In theory, the educational movement that initiated standardized testing for purposes of college admissions originally held the promise of identifying students of merit from diverse social-class and ethnic backgrounds who otherwise would not have been considered for admission into the nation’s select colleges. But, in practice, this early promise has not been fulfilled, especially for minority groups whose mean test performance has departed significantly from the White mainstream test takers. Over
the past several decades, the search for a more equitable ethnic representation in our nation’s select colleges led to the adoption of affirmative action, however, this policy has come under attack therefore, the higher education system must continue to develop ways to make to SAT more reliable and valid for both the minority as well as the majority in our society.
As the SAT’s long history has suggests, it standardization sample and norms have changed over the years (Stickler 2007). The test that preceded was standardized on a sample of 978 predominantly upper and upper middle class white Anglo-Saxon males from New England; while this sounds hopelessly biased, Stickler points out it did accurately reflect the population of college students at the time. The original SAT was not standardized until 1941; prior to that, the members of each year’s cohort were compared to each other only. By 1941 multiple yearly administrations of the SAT became necessary to accommodate more college applicants, creating the problem of non-equivalence between applicants who took the test with more or able peers during a single year (Dorans, 2002). Thus, the College Board decided that all students who completed the April 1941 SAT would serve as standardization sample for verbal section, and those who took the April 1942 SAT would constitute the mathematics standardization sample; these reference groups were not updated until April 1995.
Although the 1941 and 42 standardization group of 10,000 test takers consisted primarily of self-selected privileged, White male applying to prestigious New England colleges (the College Board’s membership base at the time) changes in population of test takers over the next few decades had to be weighed against the entrenched utility of the test. Stickler (2007) points out that scores, especially verbal scores, declined from the original means of 500 and population variance increased from the 1940’s standard deviation of 100 as the population of college students exploded in the 1950’s and 1960’s, but SAT users were hesitant to revamp a test that had already been carefully established (Dorans, 2002).
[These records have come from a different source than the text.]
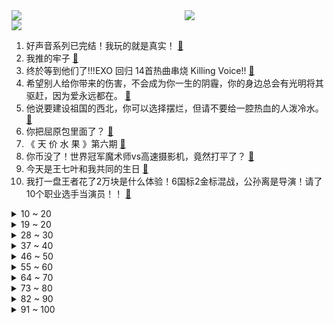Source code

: <div >
	<a style="float:left;width:55%;" href = "https://github.com/anuraghazra/github-readme-stats">
	 <img src = "https://github-readme-stats.vercel.app/api?username=iuuuuuaena&theme=buefy&show_icons=true"/>
	</a>
	<a  style="float:right;width:45%" href = "https://github.com/anuraghazra/github-readme-stats">
	 <img  src="https://github-readme-stats.vercel.app/api/top-langs/?username=anuraghazra&layout=compact"/>
	</a>
	</div>

[![](https://img.shields.io/badge/jxd-@jxdgogogo.xyz-yellowgreen.svg)](https://www.jxdgogogo.xyz)<br>
1. 好声音系列已完结！我玩的就是真实！ [:link:](//www.bilibili.com/video/BV1xz4y1J7ZN) <br>
2. 我推的牢子 [:link:](//www.bilibili.com/video/BV1k94y1q7Ak) <br>
3. 终於等到他们了!!!EXO 回归 14首热曲串烧 Killing Voice!! [:link:](//www.bilibili.com/video/BV1Uk4y1P7p5) <br>
4. 希望别人给你带来的伤害，不会成为你一生的阴霾，你的身边总会有光明将其驱赶，因为爱永远都在。 [:link:](//www.bilibili.com/video/BV1Xu411j7Yp) <br>
5. 他说要建设祖国的西北，你可以选择摆烂，但请不要给一腔热血的人泼冷水。 [:link:](//www.bilibili.com/video/BV1iW4y1o73v) <br>
6. 你把屈原包里面了？ [:link:](//www.bilibili.com/video/BV1s94y1B76e) <br>
7. 《 天 价 水 果 》第六期 [:link:](//www.bilibili.com/video/BV1Yj411Z78w) <br>
8. 你币没了！世界冠军魔术师vs高速摄影机，竟然打平了？ [:link:](//www.bilibili.com/video/BV1BV411T7De) <br>
9. 今天是王七叶和我共同的生日 [:link:](//www.bilibili.com/video/BV1114y1R7JK) <br>
10. 我打一盘王者花了2万块是什么体验！6国标2金标混战，公孙离是导演！请了10个职业选手当演员！！ [:link:](//www.bilibili.com/video/BV16V411T7T3) <br>
<details>
<summary>10 ~ 20</summary>

11. 世界名校的学生到底多了解中国？ [:link:](//www.bilibili.com/video/BV1qu411j7r6) <br>
12. 这是一场属于鬼畜的狂欢！ [:link:](//www.bilibili.com/video/BV1eW4y1f7yC) <br>
13. 我买了七千元的国产防弹盾牌！是什么体验？巴雷特终于来了！ [:link:](//www.bilibili.com/video/BV1Yk4y1P7HR) <br>
14. 【硬核】中学生自制液体火箭发动机热试车成功！ [:link:](//www.bilibili.com/video/BV1NX4y1v7Q5) <br>
15. 我把海绵宝宝家洗了个底朝天，太舒爽了！ [:link:](//www.bilibili.com/video/BV1FX4y1v77p) <br>
16. “ 我 只 要 我 的 蝴 蝶 ” [:link:](//www.bilibili.com/video/BV1JF41197a5) <br>
17. 遇见这位大爷后，我有点相信赵子龙7进7出的故事了 [:link:](//www.bilibili.com/video/BV1xV411T7SS) <br>
18. 我宁愿痛苦，也不要麻木！ [:link:](//www.bilibili.com/video/BV1bj411Z7b1) <br>
19. ⚡鬼畜能不能回到十年前，我在佛前苦苦求了几千年⚡ [:link:](//www.bilibili.com/video/BV1gz4y177YD) <br>
</details>
<details>
<summary>19 ~ 20</summary>

20. 《柯南》离谱！男人为了给美女下毒，自己先喝了一口，而且还没死！ [:link:](//www.bilibili.com/video/BV1b8411D7RL) <br>
21. 为什么全世界电力系统都说中文？ [:link:](//www.bilibili.com/video/BV16g4y1w74i) <br>
22. #比心挑战 [:link:](//www.bilibili.com/video/BV1Uk4y1P7C1) <br>
23. 本来想记录一下吃梦中情瓜的过程 没想到记录到了手残瞬间 哭死 [:link:](//www.bilibili.com/video/BV1dX4y1H7Kn) <br>
24. 《明日方舟》集成战略「探索者的银凇止境」宣传PV · 玩法介绍 [:link:](//www.bilibili.com/video/BV1Qh4y1Z7jV) <br>
25. 【EXO】EXO《Cream Soda》Dance Practice [:link:](//www.bilibili.com/video/BV11h4y1Z7GK) <br>
26. 下次我不穿拖鞋来了，看她怎么办 [:link:](//www.bilibili.com/video/BV1uk4y1N7xX) <br>
27. 你好，可以去你家给你做饭吗？ [:link:](//www.bilibili.com/video/BV1rX4y1e781) <br>
28. “那天，他盛情地宴请了年少的自己” [:link:](//www.bilibili.com/video/BV1cx4y1o7p6) <br>
</details>
<details>
<summary>28 ~ 30</summary>

29. 在冰冷的家里，只有游戏能温暖孩子。 [:link:](//www.bilibili.com/video/BV1XM4y1j75P) <br>
30. 意大利老爸第一次来中国，带他吃菠萝披萨，差点被打！ [:link:](//www.bilibili.com/video/BV1Kz4y1J7EC) <br>
31. 凯亚和可莉的新衣服！ [:link:](//www.bilibili.com/video/BV1EF41197f8) <br>
32. 【暗区突围周年版本PV】北山袭击：两大首领北山对决！ [:link:](//www.bilibili.com/video/BV11g4y1w7AN) <br>
33. 【318大乱斗】尖叫鸡蒙眼打人挑战之暑假四件套，卧薪尝胆掸！ [:link:](//www.bilibili.com/video/BV1LF411979x) <br>
34. 墨子：草里四个小丑 [:link:](//www.bilibili.com/video/BV1Qh4y1Z76j) <br>
35. 花3个月工资吃一顿饭，是什么水平？《编辑部的故事》P8 [:link:](//www.bilibili.com/video/BV1MP411y7gs) <br>
36. 做了多年甲方，我第一次想退钱，素材库限时免费？ [:link:](//www.bilibili.com/video/BV1QN411m7T1) <br>
37. 超级大的大王具足虫来了，用秘制蒜蓉烤它，会翻车吗？ [:link:](//www.bilibili.com/video/BV1gm4y1E78g) <br>
</details>
<details>
<summary>37 ~ 40</summary>

38. 被迫躺平，曹操也想努力呀，可是环境不允许 [:link:](//www.bilibili.com/video/BV1YW4y1o7Mn) <br>
39. 连环整蛊！假装在丈母娘面前被女友一巴掌拍出鼻血…都急眼了！ [:link:](//www.bilibili.com/video/BV12k4y1P7AA) <br>
40. 【原神】剧情短片-「反抗之舞」 [:link:](//www.bilibili.com/video/BV1BM4y1j7z1) <br>
41. 高德地图每年支出数十亿，它靠什么赚钱？ [:link:](//www.bilibili.com/video/BV11j411Z7Wj) <br>
42. 决战垓下|| 霸王与兵仙的巅峰对决，力拔山兮气盖世的时代终章 [:link:](//www.bilibili.com/video/BV1Tj411Z7Ts) <br>
43. 巴黎防盗小经历？ [:link:](//www.bilibili.com/video/BV18F411977R) <br>
44. 谨防骗局 [:link:](//www.bilibili.com/video/BV1jm4y1E7kp) <br>
45. 不同段位的化妆师都是如何化妆的？你都遇到哪个段位的化妆师？ [:link:](//www.bilibili.com/video/BV1G8411D7HV) <br>
46. 见过椅子三杀吗？直播多年最离谱的意外事件！ [:link:](//www.bilibili.com/video/BV1Jh4y1j7Bz) <br>
</details>
<details>
<summary>46 ~ 50</summary>

47. 男孩儿只用了5块钱、却买来了一辈子的友谊，这个故事太治愈励志了。 [:link:](//www.bilibili.com/video/BV1DF411X7bT) <br>
48. 【Uzi】那就继续努力吧！ [:link:](//www.bilibili.com/video/BV1PP411y7Qh) <br>
49. 【TF家族】《九九八十一（one last time）》第一集：2023，13。 [:link:](//www.bilibili.com/video/BV1j14y1d7M6) <br>
50. 专业主持！无论多好笑都不会笑【阅片无数3rd 02】 [:link:](//www.bilibili.com/video/BV1zh4y1Z7zi) <br>
51. 原神☆FES 活动PV [:link:](//www.bilibili.com/video/BV1W8411D7J3) <br>
52. 英国艺术家Chris Wood通过棱镜之光从二向色玻璃获得灵感，运用折射原理进行光雕塑创作，使光影与色彩完美重合搭配美轮美奂！ [:link:](//www.bilibili.com/video/BV1xW4y1o77k) <br>
53. 寒冰：忘关了也算开吗？ [:link:](//www.bilibili.com/video/BV1dg4y1w7fp) <br>
54. “短短二十七秒，就能征服你手中的三连” [:link:](//www.bilibili.com/video/BV1dz4y1j76b) <br>
55. 忙里忙外多辛苦，喝杯奶茶算什么！ [:link:](//www.bilibili.com/video/BV1kh4y1Z7V3) <br>
</details>
<details>
<summary>55 ~ 60</summary>

56. 像国漫角色那样说话 [:link:](//www.bilibili.com/video/BV1As4y1r7Xf) <br>
57. 真的有那么好笑吗？ [:link:](//www.bilibili.com/video/BV1wh4y1f7GJ) <br>
58. 【阿朵X若把你】空灵转音神木林间荡漾，阿朵新民族唱法演绎自然神秘之美 [:link:](//www.bilibili.com/video/BV1Hg4y1w75g) <br>
59. 华佗之死另有玄机？ [:link:](//www.bilibili.com/video/BV1gN411U7WK) <br>
60. 放松一下吧 [:link:](//www.bilibili.com/video/BV1oa4y1F7Yf) <br>
61. 魏大勋早几年干嘛去了？玩说唱去了 [:link:](//www.bilibili.com/video/BV1uz4y1771o) <br>
62. 大错特错的白灼虾做法 [:link:](//www.bilibili.com/video/BV1MP411y7o2) <br>
63. 9万人打出8.2分，暑期档最高分竟是它？！ [:link:](//www.bilibili.com/video/BV1Xx4y1d7CC) <br>
64. 很6的一个商家，祝你生意兴隆！ [:link:](//www.bilibili.com/video/BV1tj411Z74U) <br>
</details>
<details>
<summary>64 ~ 70</summary>

65. 【洛天依原创曲】月华舞【2023官方生贺曲】 [:link:](//www.bilibili.com/video/BV19W4y1f7hz) <br>
66. 日本男子疯狂省钱存9300万震撼网友！吃白饭咸菜20年，只为提前退休？ [:link:](//www.bilibili.com/video/BV1Ux4y1d7Ce) <br>
67. 奶茶联名就好像没有生殖隔离一样 [:link:](//www.bilibili.com/video/BV1xh4y1Z7o7) <br>
68. 有了这个最“贵”安全帽，骑车也能做街上最靓的仔！ [:link:](//www.bilibili.com/video/BV1YP411C7UZ) <br>
69. 天灯伴月明 长风传心意 念念都不忘 岁岁皆平安 [:link:](//www.bilibili.com/video/BV1zj411Z7kN) <br>
70. 【NMIXX】 "Party O'Clock" M/V [:link:](//www.bilibili.com/video/BV1HP411y7YV) <br>
71. 骑行穷游中亚，野外露营被酒鬼骚扰，一晚上没睡好 [:link:](//www.bilibili.com/video/BV16P411y7Y1) <br>
72. 三心女主（1） [:link:](//www.bilibili.com/video/BV1Mx4y1o7B2) <br>
73. 看似离谱实际很好用的p图小技巧！艾特闺蜜来看！ [:link:](//www.bilibili.com/video/BV1kh4y1Z71j) <br>
</details>
<details>
<summary>73 ~ 80</summary>

74. 犬来八荒  | 只有出门才知道有多少搞不定的事在等着你去搞定 [:link:](//www.bilibili.com/video/BV1XM4y1j7hE) <br>
75. 停更两个半月，背后到底发生了什么 [:link:](//www.bilibili.com/video/BV13m4y1E7xd) <br>
76. 【明日方舟】剿灭“灰暗泥沼”低配平民攻略！操作轻松+语音详解的愉悦攻略！《明日方舟》|魔法Zc目录 [:link:](//www.bilibili.com/video/BV1E94y1B77C) <br>
77. “溥仪の小曲，但是...” [:link:](//www.bilibili.com/video/BV1E8411D75k) <br>
78. 肥牛抱蛋放这么多肉，你人还怪好的咧。 [:link:](//www.bilibili.com/video/BV1Km4y1E75e) <br>
79. 小球逆袭称王之路 [:link:](//www.bilibili.com/video/BV1Tx4y1o7y8) <br>
80. 【Ado】请神上身 [:link:](//www.bilibili.com/video/BV1cX4y1e7Kn) <br>
81. 不努力就只能继承家产万亿，顶豪的儿子，比小说还离谱！ [:link:](//www.bilibili.com/video/BV1Qu411j71M) <br>
82. 随 机 鬼 畜（五） [:link:](//www.bilibili.com/video/BV1xh4y1Z7R8) <br>
</details>
<details>
<summary>82 ~ 90</summary>

83. “付之一炬吧，我贱烂的生命” [:link:](//www.bilibili.com/video/BV1Sg4y1c7nN) <br>
84. 为何说肉身成佛惨无人道？后续的也来了 [:link:](//www.bilibili.com/video/BV1vh4y1E7AK) <br>
85. 【CS沙雕动画10】荒漠迷城残局仙人与最速拆包传说 [:link:](//www.bilibili.com/video/BV1Fz4y177S9) <br>
86. 这个存档我要玩一辈子！！八年女玩家的第一支视频！我的世界1.19原版美化生存#1 [:link:](//www.bilibili.com/video/BV1ij411Z7cE) <br>
87. 二次元的世界 VS 三次元的世界 [:link:](//www.bilibili.com/video/BV1bz4y1J797) <br>
88. 【文艺复兴】20套皮肤一次看！【4K/120帧】Orange Caramel橘子焦糖Catallena 一键换装舞台混剪 [:link:](//www.bilibili.com/video/BV1E8411D7fm) <br>
89. 坑爹的特效化妆！医生看着受伤的丧尸群演都懵了，这可咋评估伤情啊？【好莱坞整活大师15】 [:link:](//www.bilibili.com/video/BV13M4y1x7Fi) <br>
90. 太敢拍，原著兄妹暧昧名场面神还原！完美诠释“骨科就算吵架也要一起回家吃饭” [:link:](//www.bilibili.com/video/BV1FF41197VH) <br>
91. 如何丧得很愉快 [:link:](//www.bilibili.com/video/BV1eP411C7zu) <br>
</details>
<details>
<summary>91 ~ 100</summary>

92. 疑似达达利亚出场动画拍摄花絮流出（doge [:link:](//www.bilibili.com/video/BV18g4y1w7CW) <br>
93. 关于我为什么摇醒小猫这件事 [:link:](//www.bilibili.com/video/BV1w94y1B7te) <br>
94. 部队里不同人面对叠被子！ [:link:](//www.bilibili.com/video/BV1YV411T77F) <br>
95. 学校不送毕业礼物，无所谓我会自己拿 [:link:](//www.bilibili.com/video/BV1TV411T77c) <br>
96. 【12306】如何优雅地完成一次火车出行 [:link:](//www.bilibili.com/video/BV1sN411m71t) <br>
97. 哪有男人不会做饭啊！（牙签牛肉） [:link:](//www.bilibili.com/video/BV1PX4y1e7FY) <br>
98. 有铁给大家做美食了 [:link:](//www.bilibili.com/video/BV1b8411D7n3) <br>
99. “她推荐的衣服上班根本穿不了”但这次真的可以！！163cm53kg 超实用通勤穿搭推荐 [:link:](//www.bilibili.com/video/BV1AF411977K) <br>
100. 以为是个鞋盒，结果是个王炸 [:link:](//www.bilibili.com/video/BV1mW4y1f7KB) <br>
</details>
By 1990, the mean SAT verbal score was 425 and the mathematics score was 475, a substantial drift that indicated meaningful population changes and a lack of alignment between the mathematics and verbal scales (Dorans, 2002).
Finally, the College Board re-centered SAT mathematics verbal scoring, using the 1990 cohort of 1,052,000 college bound seniors as it new reference group. Dorans, (2002) points out that re-centering the SAT meant both collecting data from a new standardization sample and recalling the distribution of scores to reset the mean to 500 and the standard deviation to 100 for both sections of the test. These students’ average verbal score of 424 was statistically equated to 500, as was the average of 476 on the mathematics section. By measuring the entire population of test takers in 1990, the College Board accurately captured increases in numbers and in racial, class, and gender diversity of college applicants in the new SAT norms.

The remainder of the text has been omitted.